多価イオン-分子衝突における電子捕獲サイト識別観測

Research Project

Project/Area Number 15K05231
Research InstitutionTokyo Metropolitan University

Principal Investigator

松本 淳  首都大学東京, 理工学研究科, 助教 (10443029)

Project Period (FY) 2015-04-01 – 2018-03-31
Keywords多価イオン衝突 / 電子捕獲 / 分子解離
Outline of Annual Research Achievements

本研究の目的は,多価イオン-分子衝突における標的分子の多電子捕獲後の分子内の電子の再配置から解離に至るダイナミクスを追跡することである。このためには,電子捕獲された標的分子の解離イオン片の位置敏感検出に加えて,衝突後の多価イオン(散乱イオン)の価数分析を行なう必要がある。散乱イオンの分析も位置敏感型検出器を用いる。
今年度はまず,多価イオンビームラインのアライメントを取った。次に,アルゴン原子,窒素分子を標的として実験を行い異なる価数の散乱イオンが十分に検出器上で十分に分離,すなわち価数分析の分解能の向上させた。
さらに散乱イオン分析用にもう一組の位置敏感検出器を導入し,標的分子の解離イオン片と散乱イオンの同時検出を目指した。本研究で使用しているバックギャモン型位置有感検出器は当研究室で開発されたシステムであるため,計測ソフトウエアの改良も独自に行わなければならない。散乱イオンの位置検出信号と標的分子からの解離イオン片の位置検出信号を互いに関連づけて保存し解析する必要がある。そのため保存データフォーマットの再設定やデータ処理速度向上させるための開発を続けている。
また,昨年度に引き続き,ガラスキャピラリーを用いたイオンビームのガイド効果を利用した多価イオンの導入法の検討した。

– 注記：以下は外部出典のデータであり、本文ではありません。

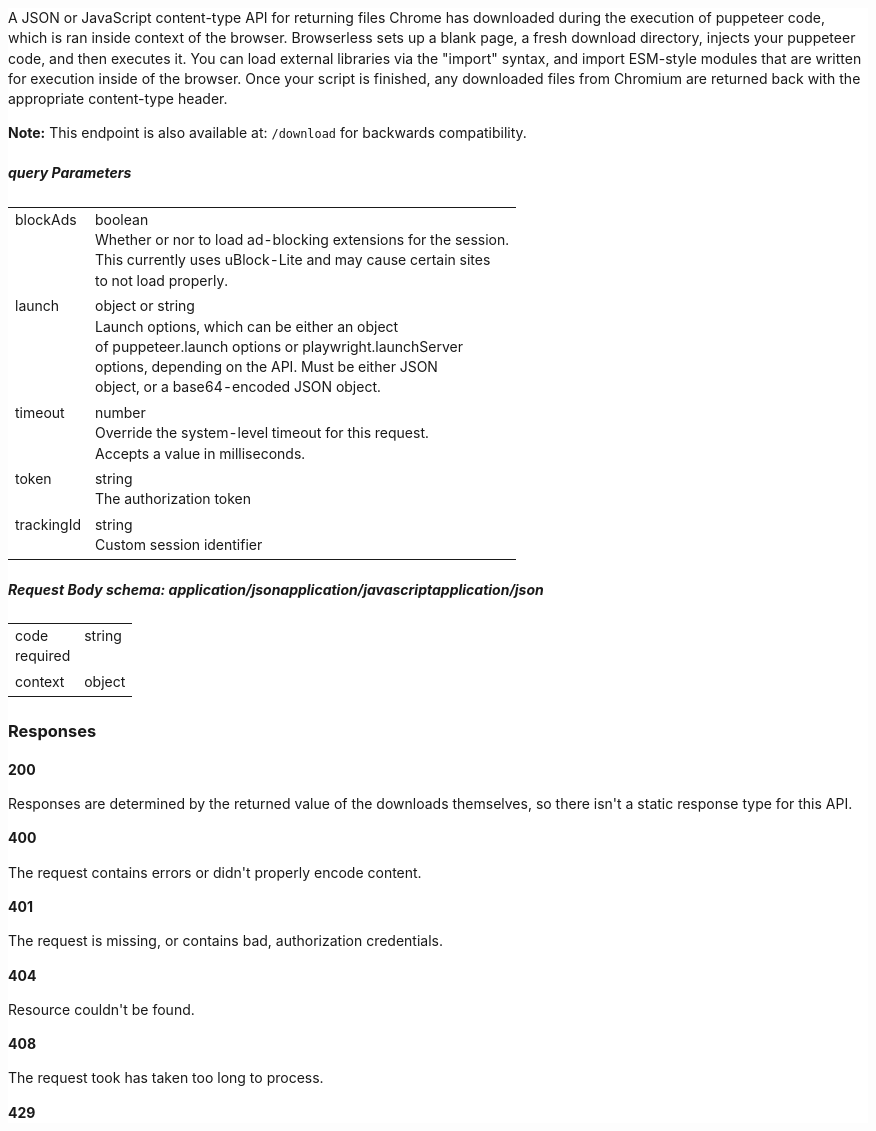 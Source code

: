 A JSON or JavaScript content-type API for returning files Chrome has downloaded during
the execution of puppeteer code, which is ran inside context of the browser.
Browserless sets up a blank page, a fresh download directory, injects your puppeteer code, and then executes it.
You can load external libraries via the "import" syntax, and import ESM-style modules
that are written for execution inside of the browser. Once your script is finished, any
downloaded files from Chromium are returned back with the appropriate content-type header.

**Note:** This endpoint is also available at: `/download` for backwards compatibility.

##### query Parameters

|     |     |
| --- | --- |
| blockAds | boolean<br>Whether or nor to load ad-blocking extensions for the session.<br>This currently uses uBlock-Lite and may cause certain sites<br>to not load properly. |
| launch | object or string<br>Launch options, which can be either an object<br>of puppeteer.launch options or playwright.launchServer<br>options, depending on the API. Must be either JSON<br>object, or a base64-encoded JSON object. |
| timeout | number<br>Override the system-level timeout for this request.<br>Accepts a value in milliseconds. |
| token | string<br>The authorization token |
| trackingId | string<br>Custom session identifier |

##### Request Body schema:   application/jsonapplication/javascriptapplication/json

|     |     |
| --- | --- |
| code<br>required | string |
| context | object |

### Responses

**200**

Responses are determined by the returned value of the downloads
themselves, so there isn't a static response type for this API.

**400**

The request contains errors or didn't properly encode content.

**401**

The request is missing, or contains bad, authorization credentials.

**404**

Resource couldn't be found.

**408**

The request took has taken too long to process.

**429**
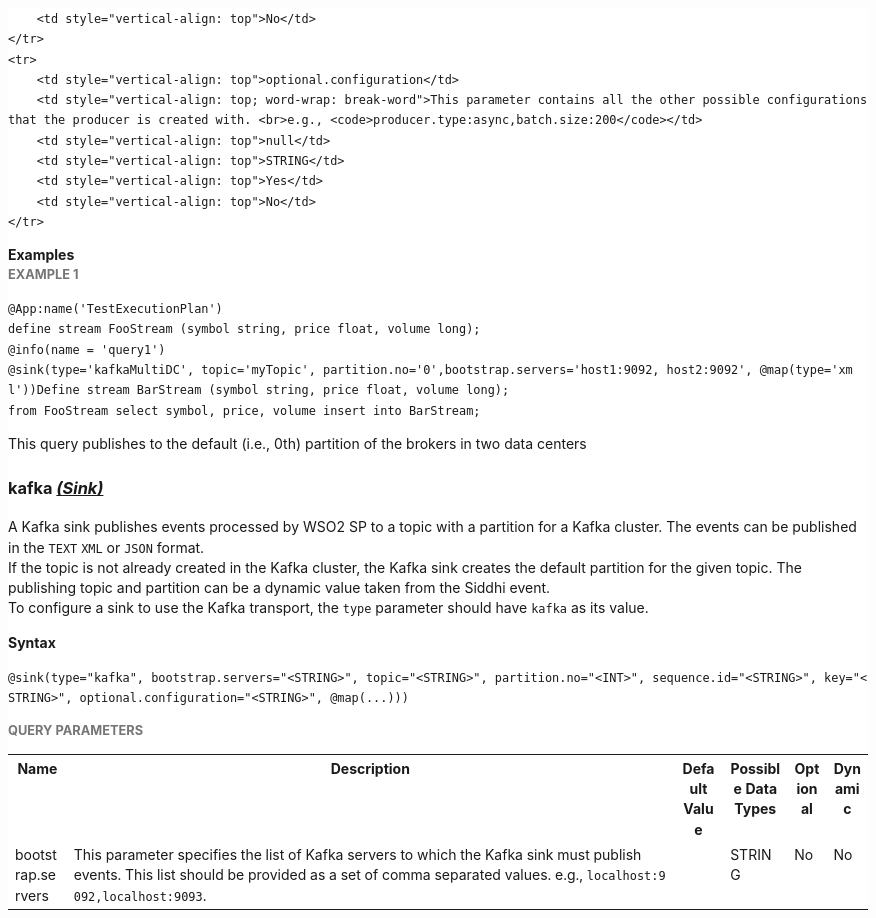         <td style="vertical-align: top">No</td>
    </tr>
    <tr>
        <td style="vertical-align: top">optional.configuration</td>
        <td style="vertical-align: top; word-wrap: break-word">This parameter contains all the other possible configurations that the producer is created with. <br>e.g., <code>producer.type:async,batch.size:200</code></td>
        <td style="vertical-align: top">null</td>
        <td style="vertical-align: top">STRING</td>
        <td style="vertical-align: top">Yes</td>
        <td style="vertical-align: top">No</td>
    </tr>
</table>

<span id="examples" class="md-typeset" style="display: block; font-weight: bold;">Examples</span>
<span id="example-1" class="md-typeset" style="display: block; color: rgba(0, 0, 0, 0.54); font-size: 12.8px; font-weight: bold;">EXAMPLE 1</span>
```
@App:name('TestExecutionPlan') 
define stream FooStream (symbol string, price float, volume long); 
@info(name = 'query1') 
@sink(type='kafkaMultiDC', topic='myTopic', partition.no='0',bootstrap.servers='host1:9092, host2:9092', @map(type='xml'))Define stream BarStream (symbol string, price float, volume long);
from FooStream select symbol, price, volume insert into BarStream;

```
<p style="word-wrap: break-word">This query publishes to the  default (i.e., 0th) partition of the brokers in two data centers </p>

### kafka *<a target="_blank" href="https://siddhi.io/en/v4.x/docs/query-guide/#sink">(Sink)</a>*

<p style="word-wrap: break-word">A Kafka sink publishes events processed by WSO2 SP to a topic with a partition for a Kafka cluster. The events can be published in the <code>TEXT</code> <code>XML</code> or <code>JSON</code> format.<br>If the topic is not already created in the Kafka cluster, the Kafka sink creates the default partition for the given topic. The publishing topic and partition can be a dynamic value taken from the Siddhi event.<br>To configure a sink to use the Kafka transport, the <code>type</code> parameter should have <code>kafka</code> as its value.</p>

<span id="syntax" class="md-typeset" style="display: block; font-weight: bold;">Syntax</span>
```
@sink(type="kafka", bootstrap.servers="<STRING>", topic="<STRING>", partition.no="<INT>", sequence.id="<STRING>", key="<STRING>", optional.configuration="<STRING>", @map(...)))
```

<span id="query-parameters" class="md-typeset" style="display: block; color: rgba(0, 0, 0, 0.54); font-size: 12.8px; font-weight: bold;">QUERY PARAMETERS</span>
<table>
    <tr>
        <th>Name</th>
        <th style="min-width: 20em">Description</th>
        <th>Default Value</th>
        <th>Possible Data Types</th>
        <th>Optional</th>
        <th>Dynamic</th>
    </tr>
    <tr>
        <td style="vertical-align: top">bootstrap.servers</td>
        <td style="vertical-align: top; word-wrap: break-word"> This parameter specifies the list of Kafka servers to which the Kafka sink must publish events. This list should be provided as a set of comma separated values. e.g., <code>localhost:9092,localhost:9093</code>.</td>
        <td style="vertical-align: top"></td>
        <td style="vertical-align: top">STRING</td>
        <td style="vertical-align: top">No</td>
        <td style="vertical-align: top">No</td>
    </tr> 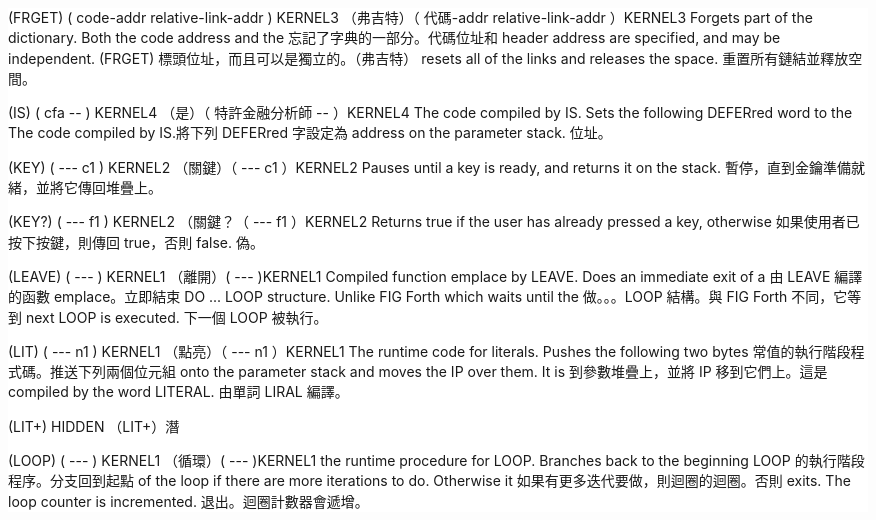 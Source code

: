 
(FRGET) ( code-addr relative-link-addr ) KERNEL3
（弗吉特）（ 代碼-addr relative-link-addr ）KERNEL3
Forgets part of the dictionary. Both the code address and the
忘記了字典的一部分。代碼位址和
header address are specified, and may be independent. (FRGET)
標頭位址，而且可以是獨立的。（弗吉特）
resets all of the links and releases the space.
重置所有鏈結並釋放空間。


(IS) ( cfa -- ) KERNEL4
（是）（ 特許金融分析師 -- ）KERNEL4
The code compiled by IS. Sets the following DEFERred word to the
The code compiled by IS.將下列 DEFERred 字設定為
address on the parameter stack.
位址。


(KEY) ( --- c1 ) KERNEL2
（關鍵）（ --- c1 ）KERNEL2
Pauses until a key is ready, and returns it on the stack.
暫停，直到金鑰準備就緒，並將它傳回堆疊上。


(KEY?) ( --- f1 ) KERNEL2
（關鍵？（ --- f1 ）KERNEL2
Returns true if the user has already pressed a key, otherwise
如果使用者已按下按鍵，則傳回 true，否則
false.
偽。


(LEAVE) ( --- ) KERNEL1
（離開）( --- )KERNEL1
Compiled function emplace by LEAVE. Does an immediate exit of a
由 LEAVE 編譯的函數 emplace。立即結束
DO ... LOOP structure. Unlike FIG Forth which waits until the
做。。。LOOP 結構。與 FIG Forth 不同，它等到
next LOOP is executed.
下一個 LOOP 被執行。


(LIT) ( --- n1 ) KERNEL1
（點亮）（ --- n1 ）KERNEL1
The runtime code for literals. Pushes the following two bytes
常值的執行階段程式碼。推送下列兩個位元組
onto the parameter stack and moves the IP over them. It is
到參數堆疊上，並將 IP 移到它們上。這是
compiled by the word LITERAL.
由單詞 LIRAL 編譯。


(LIT+) HIDDEN
（LIT+）潛


(LOOP) ( --- ) KERNEL1
（循環）( --- )KERNEL1
the runtime procedure for LOOP. Branches back to the beginning
LOOP 的執行階段程序。分支回到起點
of the loop if there are more iterations to do. Otherwise it
如果有更多迭代要做，則迴圈的迴圈。否則
exits. The loop counter is incremented.
退出。迴圈計數器會遞增。
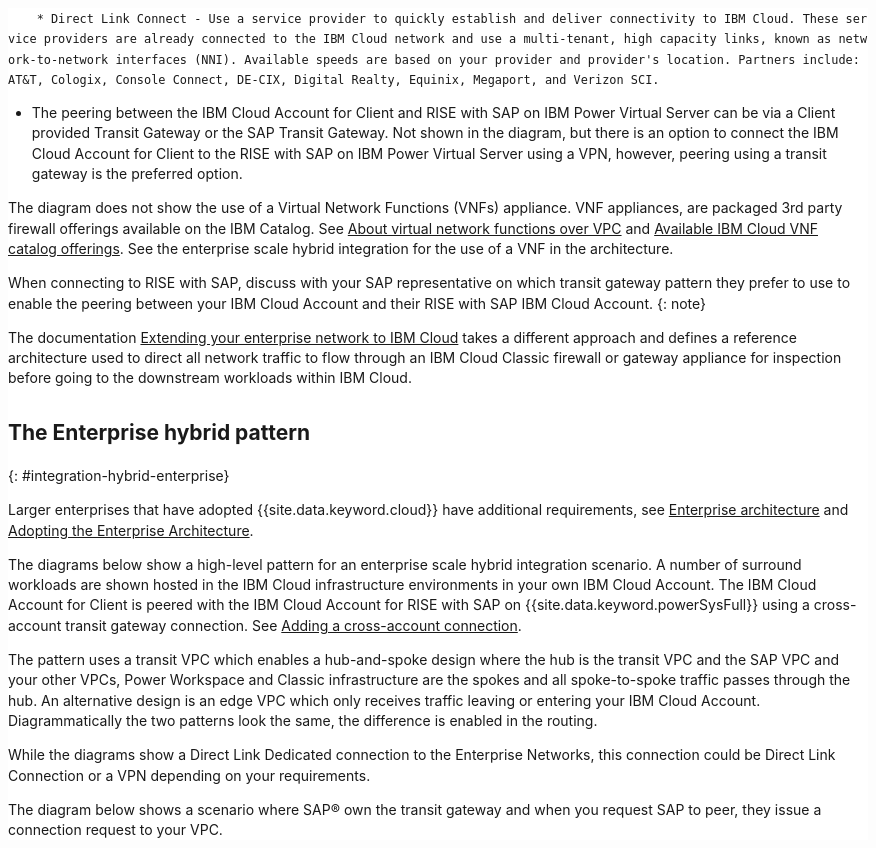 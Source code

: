         * Direct Link Connect - Use a service provider to quickly establish and deliver connectivity to IBM Cloud. These service providers are already connected to the IBM Cloud network and use a multi-tenant, high capacity links, known as network-to-network interfaces (NNI). Available speeds are based on your provider and provider's location. Partners include: AT&T, Cologix, Console Connect, DE-CIX, Digital Realty, Equinix, Megaport, and Verizon SCI.
* The peering between the IBM Cloud Account for Client and RISE with SAP on IBM Power Virtual Server can be via a Client provided Transit Gateway or the SAP Transit Gateway. Not shown in the diagram, but there is an option to connect the IBM Cloud Account for Client to the RISE with SAP on IBM Power Virtual Server using a VPN, however, peering using a transit gateway is the preferred option.

The diagram does not show the use of a Virtual Network Functions (VNFs) appliance. VNF appliances, are packaged 3rd party firewall offerings available on the IBM Catalog. See [About virtual network functions over VPC](https://cloud.ibm.com/docs/vpc?topic=vpc-about-vnf) and [Available IBM Cloud VNF catalog offerings](https://cloud.ibm.com/docs/vpc?topic=vpc-deploy-vnf#available-vnf-offerings). See the enterprise scale hybrid integration for the use of a VNF in the architecture.

When connecting to RISE with SAP, discuss with your SAP representative on which transit gateway pattern they prefer to use to enable the peering between your IBM Cloud Account and their RISE with SAP IBM Cloud Account.
{: note}

The documentation [Extending your enterprise network to IBM Cloud](https://cloud.ibm.com/docs/pattern-classic-edge-gateway?topic=pattern-classic-edge-gateway-extending-enterprise-network) takes a different approach and defines a reference architecture used to direct all network traffic to flow through an IBM Cloud Classic firewall or gateway appliance for inspection before going to the downstream workloads within IBM Cloud.

## The Enterprise hybrid pattern
{: #integration-hybrid-enterprise}

Larger enterprises that have adopted {{site.data.keyword.cloud}} have additional requirements, see [Enterprise architecture](/docs/enterprise-account-architecture?topic=enterprise-account-architecture-about) and [Adopting the Enterprise Architecture](/docs/adopt-enterprise-architecture?topic=adopt-enterprise-architecture-intro).

The diagrams below show a high-level pattern for an enterprise scale hybrid integration scenario. A number of surround workloads are shown hosted in the IBM Cloud infrastructure environments in your own IBM Cloud Account. The IBM Cloud Account for Client is peered with the IBM Cloud Account for RISE with SAP on {{site.data.keyword.powerSysFull}} using a cross-account transit gateway connection. See [Adding a cross-account connection](/docs/transit-gateway?topic=transit-gateway-adding-cross-account-connections&interface=ui).

The pattern uses a transit VPC which enables a hub-and-spoke design where the hub is the transit VPC and the SAP VPC and your other VPCs, Power Workspace and Classic infrastructure are the spokes and all spoke-to-spoke traffic passes through the hub. An alternative design is an edge VPC which only receives traffic leaving or entering your IBM Cloud Account. Diagrammatically the two patterns look the same, the difference is enabled in the routing.

While the diagrams show a Direct Link Dedicated connection to the Enterprise Networks, this connection could be Direct Link Connection or a VPN depending on your requirements. 

The diagram below shows a scenario where SAP&reg; own the transit gateway and when you request SAP to peer, they issue a connection request to your VPC.
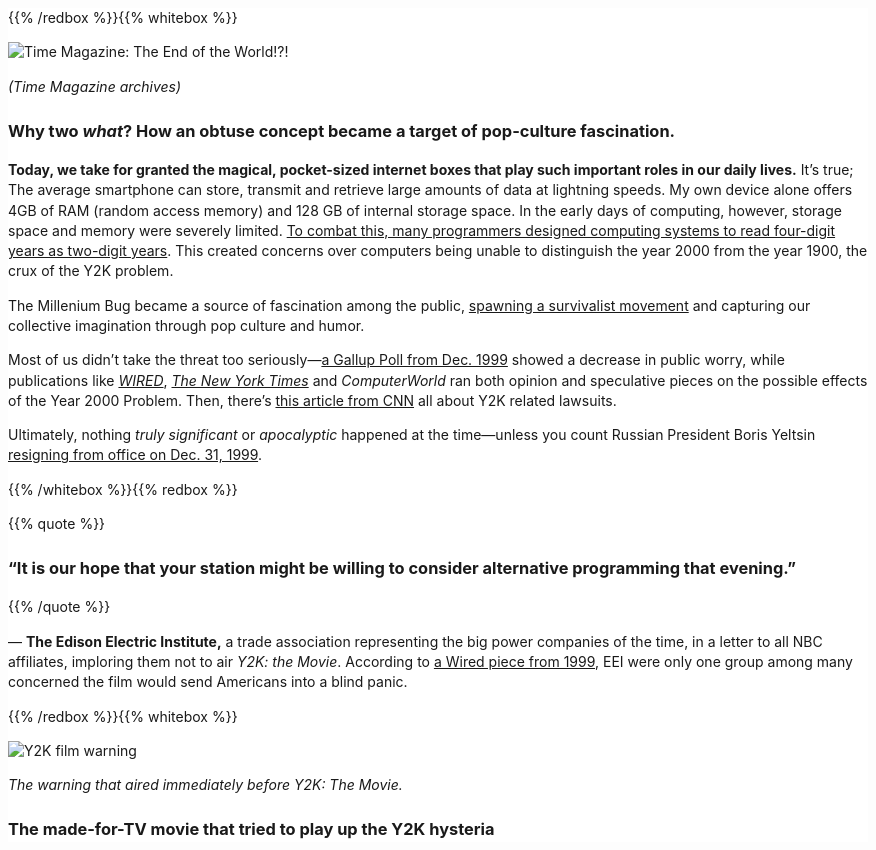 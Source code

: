 {{% /redbox %}}{{% whitebox %}}

![Time Magazine: The End of the World!?!](https://tedium.imgix.net/2017/12/1226_time.jpg)

*(Time Magazine archives)*

### Why two _what_? How an obtuse concept became a target of pop-culture fascination.

**Today, we take for granted the magical, pocket-sized internet boxes that play such important roles in our daily lives.** It’s true; The average smartphone can store, transmit and retrieve large amounts of data at lightning speeds. My own device alone offers 4GB of RAM (random access memory) and 128 GB of internal storage space. In the early days of computing, however, storage space and memory were severely limited. [To combat this, many programmers designed computing systems to read four-digit years as two-digit years](https://www.britannica.com/technology/Y2K-bug). This created concerns over computers being unable to distinguish the year 2000 from the year 1900, the crux of the Y2K problem.

The Millenium Bug became a source of fascination among the public, [spawning a survivalist movement](https://tedium.co/2016/07/19/y2k-hoarding-survivalists-freakout/) and capturing our collective imagination through pop culture and humor. 

Most of us didn’t take the threat too seriously—[a Gallup Poll from Dec. 1999](http://news.gallup.com/poll/3424/public-considers-major-y2k-computer-failures-unlikely.aspx) showed a decrease in public worry, while publications like _[WIRED](https://www.wired.com/1999/04/y2k/)_, _[The New York Times](https://nytimes.com/1999/02/09/business/fear-of-the-year-2000-bug-is-a-problem-too.html)_ and _ComputerWorld_ ran both opinion and speculative pieces on the possible effects of the Year 2000 Problem. Then, there’s [this article from CNN](http://www.cnn.com/ALLPOLITICS/time/1999/04/12/y2k.html) all about Y2K related lawsuits.

Ultimately, nothing _truly significant_ or _apocalyptic_ happened at the time—unless you count Russian President Boris Yeltsin [resigning from office on Dec. 31, 1999](https://www.britannica.com/biography/Boris-Yeltsin).

{{% /whitebox %}}{{% redbox %}}

{{% quote %}}
### “It is our hope that your station might be willing to consider alternative programming that evening.” 
{{% /quote %}}

— **The Edison Electric Institute,** a trade association representing the big power companies of the time, in a letter to all NBC affiliates, imploring them not to air _Y2K: the Movie_. According to [a Wired piece from 1999](https://www.wired.com/1999/11/a-true-y2k-disaster-the-movie/), EEI were only one group among many concerned the film would send Americans into a blind panic.

{{% /redbox %}}{{% whitebox %}}

![Y2K film warning](https://tedium.imgix.net/2017/12/1226_thriller.jpg)

*The warning that aired immediately before Y2K: The Movie.*

### The made-for-TV movie that tried to play up the Y2K hysteria
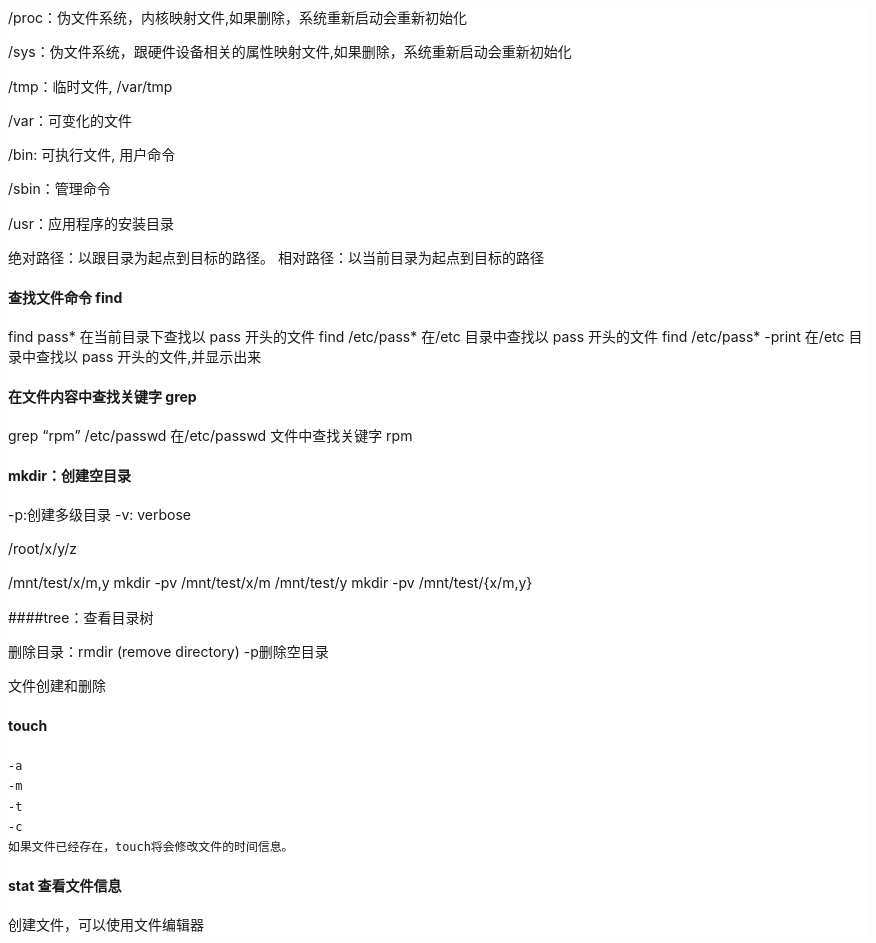 /proc：伪文件系统，内核映射文件,如果删除，系统重新启动会重新初始化

/sys：伪文件系统，跟硬件设备相关的属性映射文件,如果删除，系统重新启动会重新初始化

/tmp：临时文件, /var/tmp

/var：可变化的文件

/bin: 可执行文件, 用户命令

/sbin：管理命令

/usr：应用程序的安装目录

绝对路径：以跟目录为起点到目标的路径。
相对路径：以当前目录为起点到目标的路径

#### 查找文件命令 find

find pass*
在当前目录下查找以 pass 开头的文件
find /etc/pass*
在/etc 目录中查找以 pass 开头的文件
find /etc/pass* -print 在/etc 目录中查找以 pass 开头的文件,并显示出来

#### 在文件内容中查找关键字 grep

grep “rpm” /etc/passwd 在/etc/passwd 文件中查找关键字 rpm

#### mkdir：创建空目录

-p:创建多级目录
-v: verbose

/root/x/y/z

/mnt/test/x/m,y
mkdir -pv /mnt/test/x/m /mnt/test/y
mkdir -pv /mnt/test/{x/m,y}


####tree：查看目录树

删除目录：rmdir (remove directory)
	-p删除空目录
​	

文件创建和删除
#### touch

	-a
	-m
	-t
	-c
	如果文件已经存在，touch将会修改文件的时间信息。
#### stat 查看文件信息

创建文件，可以使用文件编辑器
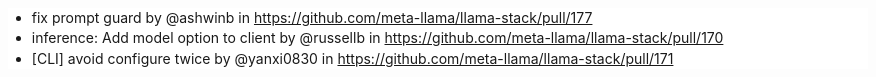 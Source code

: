 * fix prompt guard by @ashwinb in https://github.com/meta-llama/llama-stack/pull/177
* inference: Add model option to client by @russellb in https://github.com/meta-llama/llama-stack/pull/170
* [CLI] avoid configure twice by @yanxi0830 in https://github.com/meta-llama/llama-stack/pull/171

Current Status of Research Progress
Current Status of Research Progress

3: Progress in research has been slightly delayed.

Reason

今年度,イオンビーム輸送系の改造に続き,アルゴン原子,窒素分子を標的として用いて性能評価を行った。その結果,散乱イオンの価数分解能向上を達成できたものの,その実験・評価に予想以上の時間を要した。また,ガラスキャピラリーを用いた多価イオンビームの輸送法についても引き続き検討を行っている。本研究では,解離分子イオンの検出に加えて散乱後の多価イオンの同時位置敏感検出を行う予定である。本年度より,この検出に実験に対応するためソフトウエアの改造を行うとともに保存データフォーマットの再設定やデータ処理速度を含めた改良を行っている。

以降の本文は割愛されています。